La première fois que j'ai pratiqué une danse consciente, j'étais un animal craintif utilisant son aisance physique pour fuir comme une biche au moindre frémissement, ses longs cheveux pour se cacher derrière, son faux-self pour donner le change. De loin, j'étais super à l'aise. Dedans, pétrifiée. Mais seul un oeil avisé pouvait le discerner. Incognito dans ma cape d'invisibilité: j'étais une timide anonyme bien au chaud dans ses pensées.
Je les aimais mes barricades chéries, c'est pas pour rien que je les avais dressées. Elles et moi on vivait une grande aventure. L'aventure intérieure: avec des châteaux, des contrées, des dragons, des hommes oiseaux, des couleurs, des cartes, des femmes fleurs, tout y était... Il ne manquait qu'une chose: donner un beau rôle aux envahisseurs, pour compléter le tableau et faire de ma vie une aventure humaine.

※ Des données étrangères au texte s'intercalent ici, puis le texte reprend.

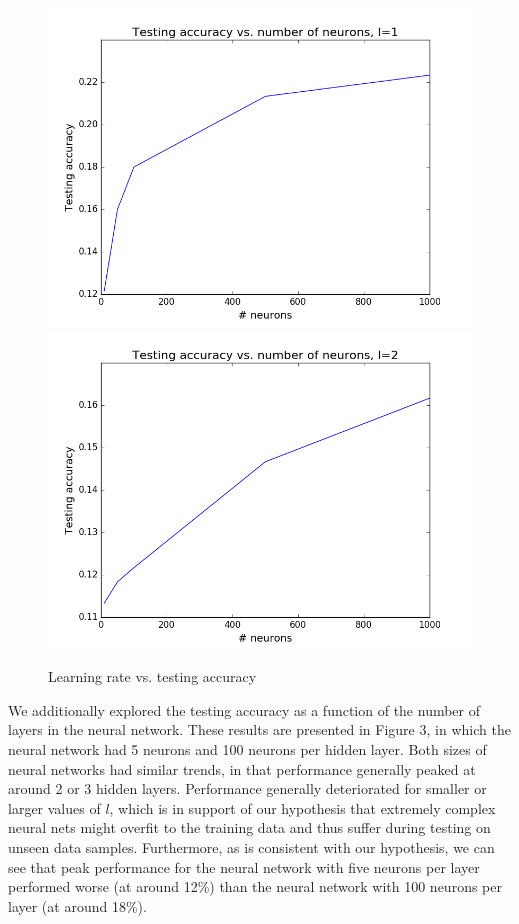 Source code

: \documentclass{article}
\begin{document}
\begin{figure}[width=\linewidth]
\centering
\begin{multicols}{2}
  \includegraphics[width=1.2\linewidth]{code/P1/accuracy_vs_neurons,mnist.png}
  \includegraphics[width=1.2\linewidth]{code/P1/accuracy_vs_neurons,mnist,l2.png}
\end{multicols}
\caption{Learning rate vs. testing accuracy}
\end{figure}

We additionally explored the testing accuracy as a function of the number of layers in the neural network. These results are presented in Figure 3, in which the neural network had 5 neurons and 100 neurons per hidden layer. Both sizes of neural networks had similar trends, in that performance generally peaked at around 2 or 3 hidden layers. Performance generally deteriorated for smaller or larger values of $l$, which is in support of our hypothesis that extremely complex neural nets might overfit to the training data and thus suffer during testing on unseen data samples. Furthermore, as is consistent with our hypothesis, we can see that peak performance for the neural network with five neurons per layer performed worse (at around 12\%) than the neural network with 100 neurons per layer (at around 18\%).
\end{document}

La conscience est un Graal, sa quête une Odysée, car l'égo est rusé. Il fallait savoir tendre des pièges si tendres que je sois heureuse d'y tomber, et d'y trouver mes armes. C'est entre autres pour ça que j'ai choisi mes enseignants. Ils n'étaient ni vieux, ni verts, ni courts sur pattes,... mais tout aussi inspirés, sages et clair-voyants que Yoda. Car il fallait être rusé, il fallait avoir roulé sa bosse, connaître le labyrinthe intérieur et ses ficelles, pour démêler mes pelotes et m'ouvrir les portes, pour déjouer les pièges que je m'étais tendus, en boucle comme le poisson dans son bocal ayant l'impression de parcourir le monde.

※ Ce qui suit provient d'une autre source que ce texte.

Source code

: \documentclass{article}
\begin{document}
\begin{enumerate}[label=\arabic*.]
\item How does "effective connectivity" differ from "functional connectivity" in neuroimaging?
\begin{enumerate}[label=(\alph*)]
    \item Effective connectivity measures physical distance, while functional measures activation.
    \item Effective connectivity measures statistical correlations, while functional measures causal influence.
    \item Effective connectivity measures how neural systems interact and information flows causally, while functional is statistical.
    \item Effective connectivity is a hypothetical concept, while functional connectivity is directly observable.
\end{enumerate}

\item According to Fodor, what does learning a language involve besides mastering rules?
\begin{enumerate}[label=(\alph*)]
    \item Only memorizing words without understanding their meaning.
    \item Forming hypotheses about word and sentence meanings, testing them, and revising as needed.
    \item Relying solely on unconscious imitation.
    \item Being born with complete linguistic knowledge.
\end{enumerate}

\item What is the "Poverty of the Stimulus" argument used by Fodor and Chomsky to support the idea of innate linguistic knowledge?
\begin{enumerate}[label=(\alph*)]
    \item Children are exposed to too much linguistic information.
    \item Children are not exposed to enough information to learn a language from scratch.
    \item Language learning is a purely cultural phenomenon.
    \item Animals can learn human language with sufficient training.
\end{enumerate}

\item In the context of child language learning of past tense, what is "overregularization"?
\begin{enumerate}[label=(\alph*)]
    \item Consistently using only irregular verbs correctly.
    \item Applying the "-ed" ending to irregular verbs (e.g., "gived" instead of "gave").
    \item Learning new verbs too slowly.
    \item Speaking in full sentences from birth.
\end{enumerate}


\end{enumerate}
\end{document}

Il fallait aussi que leurs bras soient assez grands pour contenir l'espace, le vaste monde de mes explorations, et accueillir tout ce qui en émergeait, le beau comme le laid, mes monstres et mes déesses, les litres de larmes versés en plein désert pour mettre à flot le navire de mes envies profondes.

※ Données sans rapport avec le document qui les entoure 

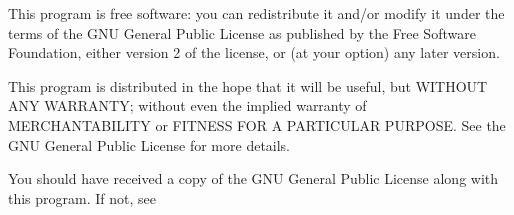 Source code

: 
This program is free software: you can redistribute it and/or modify
it under the terms of the GNU General Public License as published by
the Free Software Foundation, either version 2 of the license, or
(at your option) any later version.

This program is distributed in the hope that it will be useful,
but WITHOUT ANY WARRANTY; without even the implied warranty of
MERCHANTABILITY or FITNESS FOR A PARTICULAR PURPOSE.  See the
GNU General Public License for more details.

You should have received a copy of the GNU General Public License
along with this program. If not, see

Il fallait qu'ils aient eux mêmes pris de la hauteur pour m'apprendre à voir ce petit monde comme on observe une fourmillière à travers la voie lactée.
Et si la salle de danse était ce pont entre nos univers où l'on danse sur les épaules des géants? Gratitude intergalactique à Lucie Nérot, Andrea Juhan, Vic Cooper, Kathy Altman, Lori Saltzman, Jacques Laurent, les géants qui ont porté, portent et porteront ma danse. Et aux autres...
Alors, on danse?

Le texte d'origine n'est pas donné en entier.